[Work instructions]
Please transcribe exactly the lines from the one containing "当然啦，除了上述方法之外，还可以直接联系客服人员咨询详细条款细则等内容哦～" through the end of the records below, both included, and nothing else.
Start of Listed entries
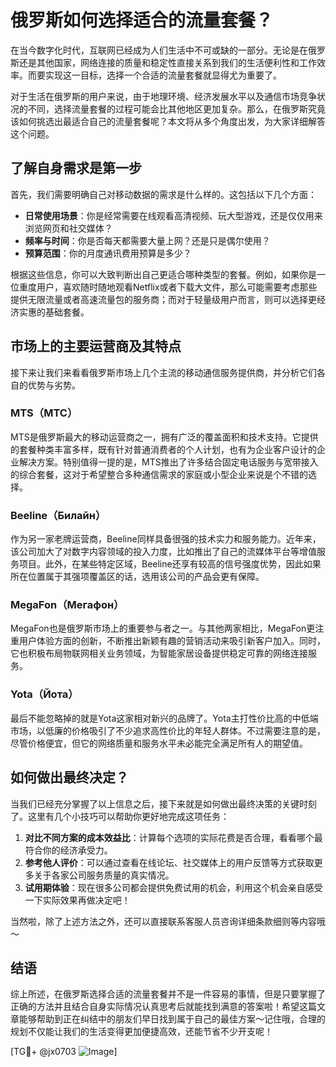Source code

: # 俄罗斯如何选择适合的流量套餐？

在当今数字化时代，互联网已经成为人们生活中不可或缺的一部分。无论是在俄罗斯还是其他国家，网络连接的质量和稳定性直接关系到我们的生活便利性和工作效率。而要实现这一目标，选择一个合适的流量套餐就显得尤为重要了。

对于生活在俄罗斯的用户来说，由于地理环境、经济发展水平以及通信市场竞争状况的不同，选择流量套餐的过程可能会比其他地区更加复杂。那么，在俄罗斯究竟该如何挑选出最适合自己的流量套餐呢？本文将从多个角度出发，为大家详细解答这个问题。

## 了解自身需求是第一步

首先，我们需要明确自己对移动数据的需求是什么样的。这包括以下几个方面：

- **日常使用场景**：你是经常需要在线观看高清视频、玩大型游戏，还是仅仅用来浏览网页和社交媒体？
- **频率与时间**：你是否每天都需要大量上网？还是只是偶尔使用？
- **预算范围**：你的月度通讯费用预算是多少？

根据这些信息，你可以大致判断出自己更适合哪种类型的套餐。例如，如果你是一位重度用户，喜欢随时随地观看Netflix或者下载大文件，那么可能需要考虑那些提供无限流量或者高速流量包的服务商；而对于轻量级用户而言，则可以选择更经济实惠的基础套餐。

## 市场上的主要运营商及其特点

接下来让我们来看看俄罗斯市场上几个主流的移动通信服务提供商，并分析它们各自的优势与劣势。

### MTS（МТС）
MTS是俄罗斯最大的移动运营商之一，拥有广泛的覆盖面积和技术支持。它提供的套餐种类丰富多样，既有针对普通消费者的个人计划，也有为企业客户设计的企业解决方案。特别值得一提的是，MTS推出了许多结合固定电话服务与宽带接入的综合套餐，这对于希望整合多种通信需求的家庭或小型企业来说是个不错的选择。

### Beeline（Билайн）
作为另一家老牌运营商，Beeline同样具备很强的技术实力和服务能力。近年来，该公司加大了对数字内容领域的投入力度，比如推出了自己的流媒体平台等增值服务项目。此外，在某些特定区域，Beeline还享有较高的信号强度优势，因此如果所在位置属于其强项覆盖区的话，选用该公司的产品会更有保障。

### MegaFon（Мегафон）
MegaFon也是俄罗斯市场上的重要参与者之一。与其他两家相比，MegaFon更注重用户体验方面的创新，不断推出新颖有趣的营销活动来吸引新客户加入。同时，它也积极布局物联网相关业务领域，为智能家居设备提供稳定可靠的网络连接服务。

### Yota（Йота）
最后不能忽略掉的就是Yota这家相对新兴的品牌了。Yota主打性价比高的中低端市场，以低廉的价格吸引了不少追求高性价比的年轻人群体。不过需要注意的是，尽管价格便宜，但它的网络质量和服务水平未必能完全满足所有人的期望值。

## 如何做出最终决定？

当我们已经充分掌握了以上信息之后，接下来就是如何做出最终决策的关键时刻了。这里有几个小技巧可以帮助你更好地完成这项任务：

1. **对比不同方案的成本效益比**：计算每个选项的实际花费是否合理，看看哪个最符合你的经济承受力。
2. **参考他人评价**：可以通过查看在线论坛、社交媒体上的用户反馈等方式获取更多关于各家公司服务质量的真实情况。
3. **试用期体验**：现在很多公司都会提供免费试用的机会，利用这个机会亲自感受一下实际效果再做决定吧！

当然啦，除了上述方法之外，还可以直接联系客服人员咨询详细条款细则等内容哦～

## 结语

综上所述，在俄罗斯选择合适的流量套餐并不是一件容易的事情，但是只要掌握了正确的方法并且结合自身实际情况认真思考后就能找到满意的答案啦！希望这篇文章能够帮助到正在纠结中的朋友们早日找到属于自己的最佳方案～记住哦，合理的规划不仅能让我们的生活变得更加便捷高效，还能节省不少开支呢！

[TG💪+ @jx0703 ![Image](https://github.com/user-attachments/assets/dbca1d08-cadb-493c-b0ec-ad6f7a83f270)]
End of Listed entries
[Answer to the problem]
当然啦，除了上述方法之外，还可以直接联系客服人员咨询详细条款细则等内容哦～

## 结语

综上所述，在俄罗斯选择合适的流量套餐并不是一件容易的事情，但是只要掌握了正确的方法并且结合自身实际情况认真思考后就能找到满意的答案啦！希望这篇文章能够帮助到正在纠结中的朋友们早日找到属于自己的最佳方案～记住哦，合理的规划不仅能让我们的生活变得更加便捷高效，还能节省不少开支呢！

[TG💪+ @jx0703 ![Image](https://github.com/user-attachments/assets/dbca1d08-cadb-493c-b0ec-ad6f7a83f270)]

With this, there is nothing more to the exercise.